There are times when 301 redirects are necessary. The reasons are beyond the scope of this blog post but if you are in the field of SEO, you know why you need redirects now and then. What I want to talk about here is, are these redirects stepping on the toes of your other SEO initiatives?
Usually, for a mammoth and many-faced SEO giant to get up and run, you will need everyone to pull the chain in the same direction. Any counter-productive measure will bring the whole house down.

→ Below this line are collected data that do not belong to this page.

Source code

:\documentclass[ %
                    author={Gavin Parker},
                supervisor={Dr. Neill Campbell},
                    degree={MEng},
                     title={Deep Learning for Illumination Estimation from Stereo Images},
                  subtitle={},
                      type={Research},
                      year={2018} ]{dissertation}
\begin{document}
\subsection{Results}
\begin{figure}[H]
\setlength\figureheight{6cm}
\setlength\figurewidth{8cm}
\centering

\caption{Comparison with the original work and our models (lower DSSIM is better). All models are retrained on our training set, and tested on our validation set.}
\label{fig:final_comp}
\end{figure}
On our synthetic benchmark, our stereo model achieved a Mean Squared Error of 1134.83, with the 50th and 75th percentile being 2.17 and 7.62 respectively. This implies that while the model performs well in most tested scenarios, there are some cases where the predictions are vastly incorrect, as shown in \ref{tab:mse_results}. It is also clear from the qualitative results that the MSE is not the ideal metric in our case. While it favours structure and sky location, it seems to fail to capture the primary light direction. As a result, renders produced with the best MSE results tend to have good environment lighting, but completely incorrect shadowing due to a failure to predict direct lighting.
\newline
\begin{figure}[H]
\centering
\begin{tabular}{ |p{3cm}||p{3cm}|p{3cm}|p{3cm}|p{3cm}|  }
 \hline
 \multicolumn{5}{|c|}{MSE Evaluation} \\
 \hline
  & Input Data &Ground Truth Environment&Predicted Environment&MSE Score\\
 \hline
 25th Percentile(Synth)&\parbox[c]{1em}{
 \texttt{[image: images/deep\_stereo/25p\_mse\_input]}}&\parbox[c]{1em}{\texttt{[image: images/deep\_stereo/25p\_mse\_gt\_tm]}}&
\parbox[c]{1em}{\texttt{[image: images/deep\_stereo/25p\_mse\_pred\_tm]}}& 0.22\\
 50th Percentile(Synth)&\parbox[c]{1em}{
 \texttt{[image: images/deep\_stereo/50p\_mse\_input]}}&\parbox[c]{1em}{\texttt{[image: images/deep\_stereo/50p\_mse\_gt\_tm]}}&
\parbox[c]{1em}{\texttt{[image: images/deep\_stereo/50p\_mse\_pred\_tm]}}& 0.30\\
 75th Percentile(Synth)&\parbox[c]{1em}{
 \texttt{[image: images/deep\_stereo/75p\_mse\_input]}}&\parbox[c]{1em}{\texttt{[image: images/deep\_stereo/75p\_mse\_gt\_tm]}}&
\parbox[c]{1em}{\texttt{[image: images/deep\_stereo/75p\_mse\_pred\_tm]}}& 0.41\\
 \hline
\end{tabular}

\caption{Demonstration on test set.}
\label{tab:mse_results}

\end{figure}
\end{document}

Let us first find out the ways in which 301 redirects can spoil the show for you.
The Internal Linking Maze
This one should be placed at the top of the heap, mainly because you need to get your own house in order before venturing outside. SEO executives are often quite relaxed about internal linking. As a result, the 301 redirects within the website lead to URLs that further redirect them. It is a maze that can hurt SEO efforts.
Search crawlers go on a wild goose chase and that reflects poorly on your site. A review of your internal links and which ones contain 301 redirects and to what destination is needed. This will help you keep the necessary ones and throw out the others.
The External Redirect Web
What happens on the inside is actually a microcosm of what can happen externally! Here too, the redirects are often unaccounted for, resulting in the search crawlers bouncing around on the redirect chain. With each redirect, the domain authority is further lost. Moreover, thanks to this bouncing around, the page loading time goes down drastically.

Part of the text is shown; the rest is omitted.